Thinking back to the 1980s, one might have two immediate reactions: of things being gaudy, which Doctor Who certainly was, and of certain people having lots of money, which Doctor Who certainly didn’t.

With a new lead actor, Doctor Who began the decade in relatively rude health. Peter Davison’s more youthful, enthusiastic version of the Doctor revitalised the show to an extent, and, while the lack of money was becoming increasingly apparent, the show still continued to trade in big ideas. But for some, it was still not enough.

“By the time the 1980s came along, people were used to a faster pace, they were used to more complex characters, and I think there was a simplicity about the way that Doctor Who was doing things that was maybe making it look increasingly out-of-step.”

Richard Marson, writer and fan

Certainly, the high-ups at the BBC seemed to think so, and by the time Colin Baker arrived in 1985, it had faced one attempt at a cancellation. It didn’t help that Baker’s more abrasive Doctor was meeting a decidedly mixed reaction from fans. Indeed, Russell T. Davies has since branded Baker’s famously lurid costume as “one of the single worst decisions in television history”. The show was at least reflecting the decade’s hindsight reputation as being one of bad fashion.

However, it was still not beneath taking a biting topical slant at times.
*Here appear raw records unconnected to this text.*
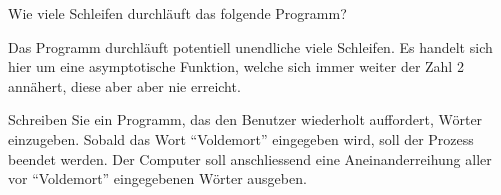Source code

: \begin{mychallenge}
	Wie viele Schleifen durchläuft das folgende Programm?
	
	\begin{myanswer}
		Das Programm durchläuft potentiell unendliche viele Schleifen. Es handelt sich hier um eine asymptotische Funktion, welche sich immer weiter der Zahl 2 annähert, diese aber aber nie erreicht.
	\end{myanswer}
\end{mychallenge}

\begin{myexercise}
	Schreiben Sie ein Programm, das den Benutzer wiederholt auffordert, Wörter einzugeben. Sobald das Wort \enquote{Voldemort} eingegeben wird, soll der Prozess beendet werden. Der Computer soll anschliessend eine Aneinanderreihung aller vor \enquote{Voldemort} eingegebenen Wörter ausgeben.
	\begin{myanswer}
		
	\end{myanswer}
\end{myexercise}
For the show’s final three years, new script editor Andrew Cartmel arrived with Sylvester McCoy’s Doctor. Together they made perhaps the most overtly political stories in the show’s history – and perhaps one of its most misunderstood. 1988’s The Happiness Patrol is certainly lurid, and revels in camp. As the Doctor and his companion, Ace, arrive on the planet Alpha Centauri, they meet a society where melancholy is outlawed. They come face-to-face with a monster made of glucose called The Kandyman, as well as the planet’s fanatical leader. Helen A, played by Sheila Hancock in a red fright wig, would punish those who resisted her enforced happiness by death. The character was widely believed to have been modelled on Margaret Thatcher.

According to Graeme Curry who wrote the story: “I won’t deny that Margaret Thatcher was probably at the back of my mind when I was writing Helen A, but I wasn’t trying to write a satire on Margaret Thatcher dressed up as a Doctor Who story, I was trying to write a Doctor Who story with a credible and interesting villain… Although it would be ridiculous of me to say the whole thing was completely co-incidental, I think Shelia Hancock obviously played it as a Margaret Thatcher figure.”
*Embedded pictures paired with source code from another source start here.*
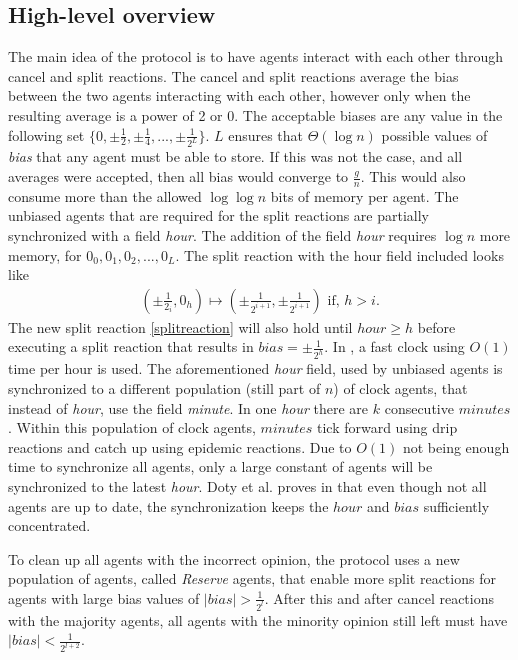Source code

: \subsection{High-level overview}

The main idea of the protocol is to have agents interact with each other through cancel and split reactions. The cancel and split reactions average the bias between the two agents interacting with each other, however only when the resulting average is a power of 2 or 0. The acceptable biases are any value in the following set $\{ 0, \pm \frac{1}{2}, \pm \frac{1}{4}, ...,  \pm \frac{1}{2^L} \}$. $L$ ensures that $\Theta(\log n)$ possible values of \emph{bias} that any agent must be able to store. If this was not the case, and all averages were accepted, then all bias would converge to $\frac{g}{n}$. This would also consume more than the allowed $\log \log n$ bits of memory per agent. The unbiased agents that are required for the split reactions are partially synchronized with a field \emph{hour}. The addition of the field \emph{hour} requires $\log n$ more memory, for $0_0, 0_1, 0_2, ..., 0_L$. The split reaction with the hour field included looks like
\begin{align}
    (\pm \frac{1}{2_i}, 0_h) \mapsto (\pm \frac{1}{2^{i + 1}}, \pm \frac{1}{2^{i + 1}}) \text{      if, } h > i.  \label{splitreaction}
\end{align}
The new split reaction \ref{splitreaction} will also hold until $hour \geq h$ before executing a split reaction that results in $bias = \pm \frac{1}{2^h}$. In \cite{dotyTimeSpaceOptimal2022}, a fast clock using $O(1)$ time per hour is used. The aforementioned \emph{hour} field, used by unbiased agents is synchronized to a different population (still part of $n$) of clock agents, that instead of \emph{hour}, use the field \emph{minute}. In one \emph{hour} there are $k$ consecutive $minutes$. Within this population of clock agents, $minutes$ tick forward using drip reactions and catch up using epidemic reactions. Due to $O(1)$ not being enough time to synchronize all agents, only a large constant of agents will be synchronized to the latest \emph{hour}. Doty et al. proves in \cite{dotyTimeSpaceOptimal2022} that even though not all agents are up to date, the synchronization keeps the $hour$ and $bias$ sufficiently concentrated.

To clean up all agents with the incorrect opinion, the protocol uses a new population of agents, called \emph{Reserve} agents, that enable more split reactions for agents with large bias values of $|bias| > \frac{1}{2^l}$. After this and after cancel reactions with the majority agents, all agents with the minority opinion still left must have $|bias| < \frac{1}{2^{l + 2}}$.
Meanwhile, while right-wing critics of 1980s Doctor Who have pointed to a nest of left-wing dissidents within the BBC, the allegory was not one intended to suggest any murderous intent on Thatcher’s part. Rather, here was a character so certain in her beliefs that she took them to extremes. After being overthrown by the Doctor, Helen A’s final undoing comes when faced with the body of her beloved dog, Fifi, when she is no longer able to contain her immense sadness behind a perfectly maintained exterior.

As Andrew Cartmel explains: “Helen A was a terrific character, and I’m not sure at what point we got the notion that it’d be good to write her like Margaret Thatcher, but I think it probably came from Graeme, and I did nothing but encourage it. We didn’t brief [Hancock], we didn’t take her aside. She saw right away what we were getting at and boy, did she run with it. She gave a magnificent performance.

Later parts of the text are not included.